## Recorded information
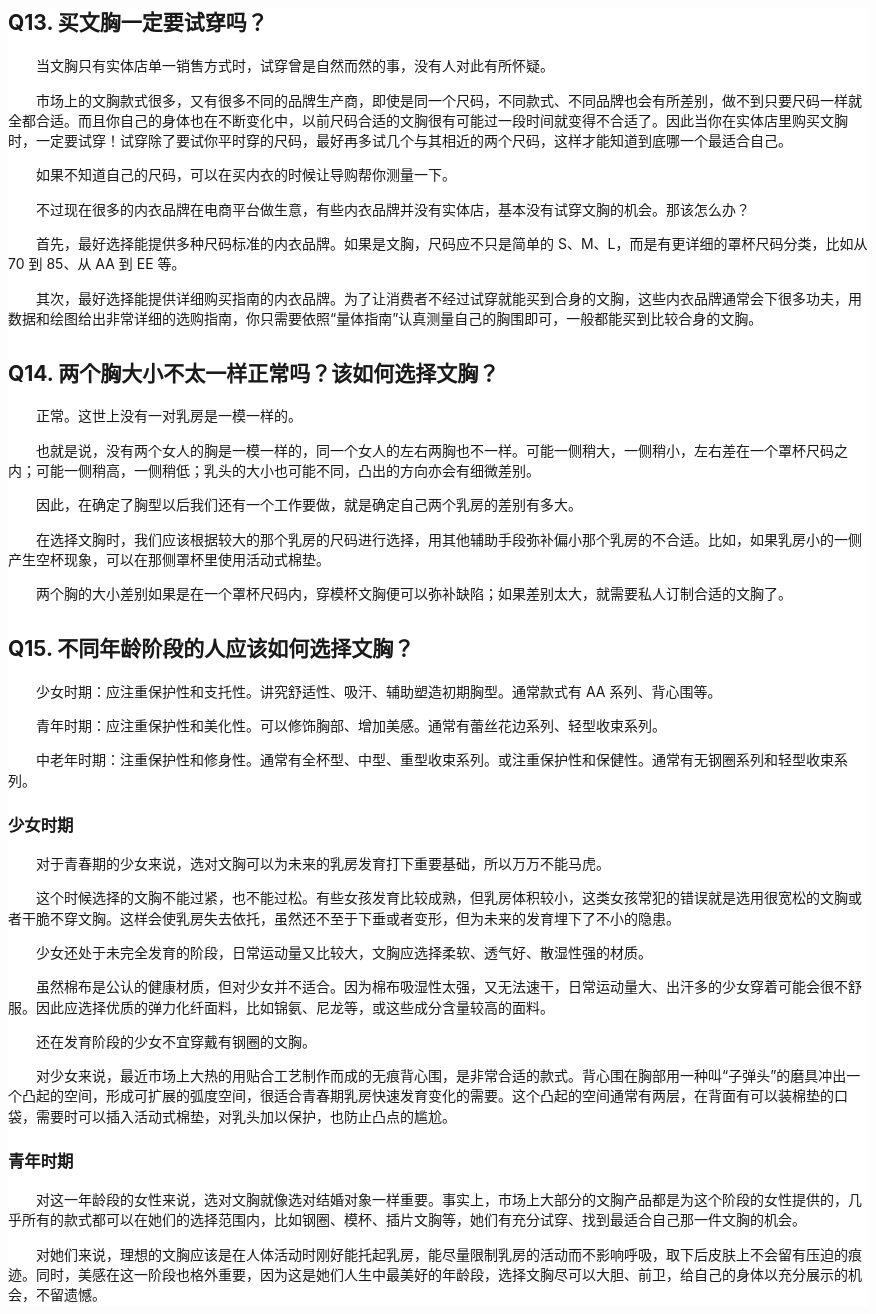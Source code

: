 ## Q13. 买文胸一定要试穿吗？

　　当文胸只有实体店单一销售方式时，试穿曾是自然而然的事，没有人对此有所怀疑。

　　市场上的文胸款式很多，又有很多不同的品牌生产商，即使是同一个尺码，不同款式、不同品牌也会有所差别，做不到只要尺码一样就全都合适。而且你自己的身体也在不断变化中，以前尺码合适的文胸很有可能过一段时间就变得不合适了。因此当你在实体店里购买文胸时，一定要试穿！试穿除了要试你平时穿的尺码，最好再多试几个与其相近的两个尺码，这样才能知道到底哪一个最适合自己。

　　如果不知道自己的尺码，可以在买内衣的时候让导购帮你测量一下。

　　不过现在很多的内衣品牌在电商平台做生意，有些内衣品牌并没有实体店，基本没有试穿文胸的机会。那该怎么办？

　　首先，最好选择能提供多种尺码标准的内衣品牌。如果是文胸，尺码应不只是简单的 S、M、L，而是有更详细的罩杯尺码分类，比如从 70 到 85、从 AA 到 EE 等。

　　其次，最好选择能提供详细购买指南的内衣品牌。为了让消费者不经过试穿就能买到合身的文胸，这些内衣品牌通常会下很多功夫，用数据和绘图给出非常详细的选购指南，你只需要依照“量体指南”认真测量自己的胸围即可，一般都能买到比较合身的文胸。

## Q14. 两个胸大小不太一样正常吗？该如何选择文胸？

　　正常。这世上没有一对乳房是一模一样的。

　　也就是说，没有两个女人的胸是一模一样的，同一个女人的左右两胸也不一样。可能一侧稍大，一侧稍小，左右差在一个罩杯尺码之内；可能一侧稍高，一侧稍低；乳头的大小也可能不同，凸出的方向亦会有细微差别。

　　因此，在确定了胸型以后我们还有一个工作要做，就是确定自己两个乳房的差别有多大。

　　在选择文胸时，我们应该根据较大的那个乳房的尺码进行选择，用其他辅助手段弥补偏小那个乳房的不合适。比如，如果乳房小的一侧产生空杯现象，可以在那侧罩杯里使用活动式棉垫。

　　两个胸的大小差别如果是在一个罩杯尺码内，穿模杯文胸便可以弥补缺陷；如果差别太大，就需要私人订制合适的文胸了。

## Q15. 不同年龄阶段的人应该如何选择文胸？

　　少女时期：应注重保护性和支托性。讲究舒适性、吸汗、辅助塑造初期胸型。通常款式有 AA 系列、背心围等。

　　青年时期：应注重保护性和美化性。可以修饰胸部、增加美感。通常有蕾丝花边系列、轻型收束系列。

　　中老年时期：注重保护性和修身性。通常有全杯型、中型、重型收束系列。或注重保护性和保健性。通常有无钢圈系列和轻型收束系列。

### 少女时期

　　对于青春期的少女来说，选对文胸可以为未来的乳房发育打下重要基础，所以万万不能马虎。

　　这个时候选择的文胸不能过紧，也不能过松。有些女孩发育比较成熟，但乳房体积较小，这类女孩常犯的错误就是选用很宽松的文胸或者干脆不穿文胸。这样会使乳房失去依托，虽然还不至于下垂或者变形，但为未来的发育埋下了不小的隐患。

　　少女还处于未完全发育的阶段，日常运动量又比较大，文胸应选择柔软、透气好、散湿性强的材质。

　　虽然棉布是公认的健康材质，但对少女并不适合。因为棉布吸湿性太强，又无法速干，日常运动量大、出汗多的少女穿着可能会很不舒服。因此应选择优质的弹力化纤面料，比如锦氨、尼龙等，或这些成分含量较高的面料。

　　还在发育阶段的少女不宜穿戴有钢圈的文胸。

　　对少女来说，最近市场上大热的用贴合工艺制作而成的无痕背心围，是非常合适的款式。背心围在胸部用一种叫“子弹头”的磨具冲出一个凸起的空间，形成可扩展的弧度空间，很适合青春期乳房快速发育变化的需要。这个凸起的空间通常有两层，在背面有可以装棉垫的口袋，需要时可以插入活动式棉垫，对乳头加以保护，也防止凸点的尴尬。

### 青年时期

　　对这一年龄段的女性来说，选对文胸就像选对结婚对象一样重要。事实上，市场上大部分的文胸产品都是为这个阶段的女性提供的，几乎所有的款式都可以在她们的选择范围内，比如钢圈、模杯、插片文胸等，她们有充分试穿、找到最适合自己那一件文胸的机会。

　　对她们来说，理想的文胸应该是在人体活动时刚好能托起乳房，能尽量限制乳房的活动而不影响呼吸，取下后皮肤上不会留有压迫的痕迹。同时，美感在这一阶段也格外重要，因为这是她们人生中最美好的年龄段，选择文胸尽可以大胆、前卫，给自己的身体以充分展示的机会，不留遗憾。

## What to produce
Scan the material and collect every line that contains "少女时期".

## Reply to the task
　　少女时期：应注重保护性和支托性。讲究舒适性、吸汗、辅助塑造初期胸型。通常款式有 AA 系列、背心围等。
### 少女时期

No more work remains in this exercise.